(Excerpts from a dataset)
######
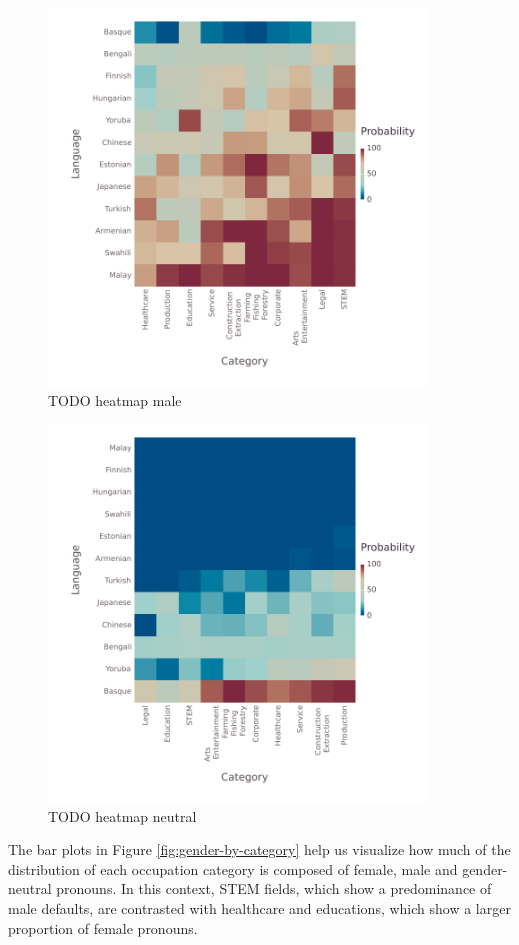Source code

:\documentclass[fleqn,10pt]{article}
\begin{document}
\begin{figure}[H]
	\centering
	\includegraphics[width=10cm]{pictures/heatmap-languages-categories-Male}
	\caption{TODO heatmap male}
	\label{fig:heatmap-male}
\end{figure}

\begin{figure}[H]
	\centering
	\includegraphics[width=10cm]{pictures/heatmap-languages-categories-Neutral}
	\caption{TODO heatmap neutral}
	\label{fig:heatmap-neutral}
\end{figure}



The bar plots in Figure \ref{fig:gender-by-category} help us visualize how much of the distribution of each occupation category is composed of female, male and gender-neutral pronouns. In this context, STEM fields, which show a predominance of male defaults, are contrasted with healthcare and educations, which show a larger proportion of female pronouns.
\end{document}
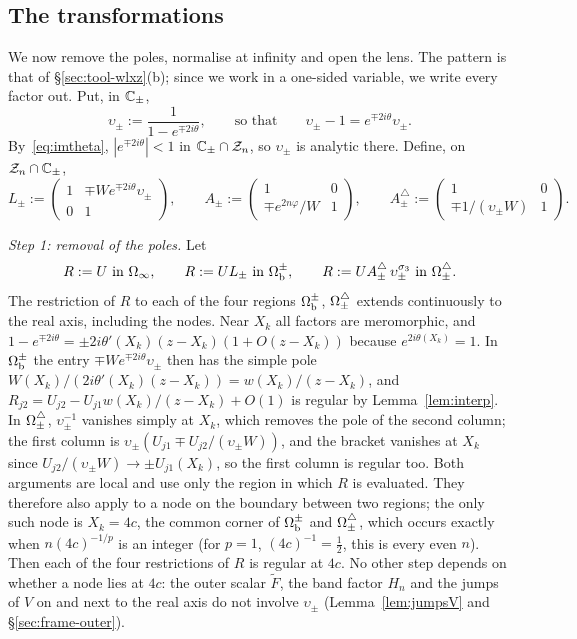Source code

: \subsection{The transformations}\label{sec:frame-transf}
We now remove the poles, normalise at infinity and open the lens. The pattern is that of \S\ref{sec:tool-wlxz}(b);
since we work in a one-sided variable, we write every factor out. Put, in $\C_\pm$,
\begin{equation}\label{eq:upsilon}
  \upsilon_\pm:=\frac1{1-e^{\mp2i\theta}},\qquad\text{so that}\qquad \upsilon_\pm-1=e^{\mp2i\theta}\upsilon_\pm .
\end{equation}
By~\eqref{eq:imtheta}, $|e^{\mp2i\theta}|<1$ in $\C_\pm\cap\Zn$, so $\upsilon_\pm$ is analytic there. Define,
on $\Zn\cap\C_\pm$,
\begin{equation}\label{eq:LA}
  L_\pm:=\begin{pmatrix}1&\mp We^{\mp2i\theta}\upsilon_\pm\\0&1\end{pmatrix},\qquad
  A_\pm:=\begin{pmatrix}1&0\\\mp e^{2n\varphi}/W&1\end{pmatrix},\qquad
  A^\triangle_\pm:=\begin{pmatrix}1&0\\\mp1/(\upsilon_\pm W)&1\end{pmatrix}.
\end{equation}

\emph{Step 1: removal of the poles.} Let
\begin{equation}\label{eq:R}
  R:=U\ \text{in }\Oinf,\qquad R:=UL_\pm\ \text{in }\Ob^\pm,\qquad R:=UA^\triangle_\pm\,\upsilon_\pm^{\sigma_3}\ \text{in }\Osat_\pm .
\end{equation}
The restriction of $R$ to each of the four regions $\Ob^\pm$, $\Osat_\pm$ extends continuously to the real axis,
including the nodes. Near $X_k$ all factors are meromorphic, and $1-e^{\mp2i\theta}=\pm2i\theta'(X_k)
(z-X_k)(1+O(z-X_k))$ because $e^{2i\theta(X_k)}=1$. In $\Ob^\pm$ the entry $\mp We^{\mp2i\theta}\upsilon_\pm$ then has
the simple pole $W(X_k)/(2i\theta'(X_k)(z-X_k))=w(X_k)/(z-X_k)$, and $R_{j2}=U_{j2}-U_{j1}w(X_k)/(z-X_k)+O(1)$ is
regular by Lemma~\ref{lem:interp}. In $\Osat_\pm$, $\upsilon_\pm^{-1}$ vanishes simply at $X_k$, which removes the pole
of the second column; the first column is $\upsilon_\pm(U_{j1}\mp U_{j2}/(\upsilon_\pm W))$, and the bracket vanishes at
$X_k$ since $U_{j2}/(\upsilon_\pm W)\to\pm U_{j1}(X_k)$, so the first column is regular too. Both arguments are local and
use only the region in which $R$ is evaluated. They therefore also apply to a node on the boundary between two regions;
the only such node is $X_k=4c$, the common corner of $\Ob^\pm$ and $\Osat_\pm$, which occurs exactly when
$n(4c)^{-1/p}$ is an integer (for $p=1$, $(4c)^{-1}=\frac12$, this is every even $n$). Then each of the four restrictions
of $R$ is regular at $4c$. No other step depends on whether a node lies at $4c$: the outer scalar
$\tilde F$, the band factor $H_n$ and the jumps of $V$ on and next to the real axis do not involve $\upsilon_\pm$
(Lemma~\ref{lem:jumpsV} and \S\ref{sec:frame-outer}).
######
* ABOUT THIS EXERCISE *
Print the records again exactly, pictures excluded.

* RESPONSE *
Source code

:\documentclass[fleqn,10pt]{article}
\begin{document}
\begin{figure}[H]
	\centering
	\includegraphics[width=10cm]{pictures/heatmap-languages-categories-Male}
	\caption{TODO heatmap male}
	\label{fig:heatmap-male}
\end{figure}

\begin{figure}[H]
	\centering
	\includegraphics[width=10cm]{pictures/heatmap-languages-categories-Neutral}
	\caption{TODO heatmap neutral}
	\label{fig:heatmap-neutral}
\end{figure}



The bar plots in Figure \ref{fig:gender-by-category} help us visualize how much of the distribution of each occupation category is composed of female, male and gender-neutral pronouns. In this context, STEM fields, which show a predominance of male defaults, are contrasted with healthcare and educations, which show a larger proportion of female pronouns.
\end{document}
Source code

: \subsection{The transformations}\label{sec:frame-transf}
We now remove the poles, normalise at infinity and open the lens. The pattern is that of \S\ref{sec:tool-wlxz}(b);
since we work in a one-sided variable, we write every factor out. Put, in $\C_\pm$,
\begin{equation}\label{eq:upsilon}
  \upsilon_\pm:=\frac1{1-e^{\mp2i\theta}},\qquad\text{so that}\qquad \upsilon_\pm-1=e^{\mp2i\theta}\upsilon_\pm .
\end{equation}
By~\eqref{eq:imtheta}, $|e^{\mp2i\theta}|<1$ in $\C_\pm\cap\Zn$, so $\upsilon_\pm$ is analytic there. Define,
on $\Zn\cap\C_\pm$,
\begin{equation}\label{eq:LA}
  L_\pm:=\begin{pmatrix}1&\mp We^{\mp2i\theta}\upsilon_\pm\\0&1\end{pmatrix},\qquad
  A_\pm:=\begin{pmatrix}1&0\\\mp e^{2n\varphi}/W&1\end{pmatrix},\qquad
  A^\triangle_\pm:=\begin{pmatrix}1&0\\\mp1/(\upsilon_\pm W)&1\end{pmatrix}.
\end{equation}

\emph{Step 1: removal of the poles.} Let
\begin{equation}\label{eq:R}
  R:=U\ \text{in }\Oinf,\qquad R:=UL_\pm\ \text{in }\Ob^\pm,\qquad R:=UA^\triangle_\pm\,\upsilon_\pm^{\sigma_3}\ \text{in }\Osat_\pm .
\end{equation}
The restriction of $R$ to each of the four regions $\Ob^\pm$, $\Osat_\pm$ extends continuously to the real axis,
including the nodes. Near $X_k$ all factors are meromorphic, and $1-e^{\mp2i\theta}=\pm2i\theta'(X_k)
(z-X_k)(1+O(z-X_k))$ because $e^{2i\theta(X_k)}=1$. In $\Ob^\pm$ the entry $\mp We^{\mp2i\theta}\upsilon_\pm$ then has
the simple pole $W(X_k)/(2i\theta'(X_k)(z-X_k))=w(X_k)/(z-X_k)$, and $R_{j2}=U_{j2}-U_{j1}w(X_k)/(z-X_k)+O(1)$ is
regular by Lemma~\ref{lem:interp}. In $\Osat_\pm$, $\upsilon_\pm^{-1}$ vanishes simply at $X_k$, which removes the pole
of the second column; the first column is $\upsilon_\pm(U_{j1}\mp U_{j2}/(\upsilon_\pm W))$, and the bracket vanishes at
$X_k$ since $U_{j2}/(\upsilon_\pm W)\to\pm U_{j1}(X_k)$, so the first column is regular too. Both arguments are local and
use only the region in which $R$ is evaluated. They therefore also apply to a node on the boundary between two regions;
the only such node is $X_k=4c$, the common corner of $\Ob^\pm$ and $\Osat_\pm$, which occurs exactly when
$n(4c)^{-1/p}$ is an integer (for $p=1$, $(4c)^{-1}=\frac12$, this is every even $n$). Then each of the four restrictions
of $R$ is regular at $4c$. No other step depends on whether a node lies at $4c$: the outer scalar
$\tilde F$, the band factor $H_n$ and the jumps of $V$ on and next to the real axis do not involve $\upsilon_\pm$
(Lemma~\ref{lem:jumpsV} and \S\ref{sec:frame-outer}).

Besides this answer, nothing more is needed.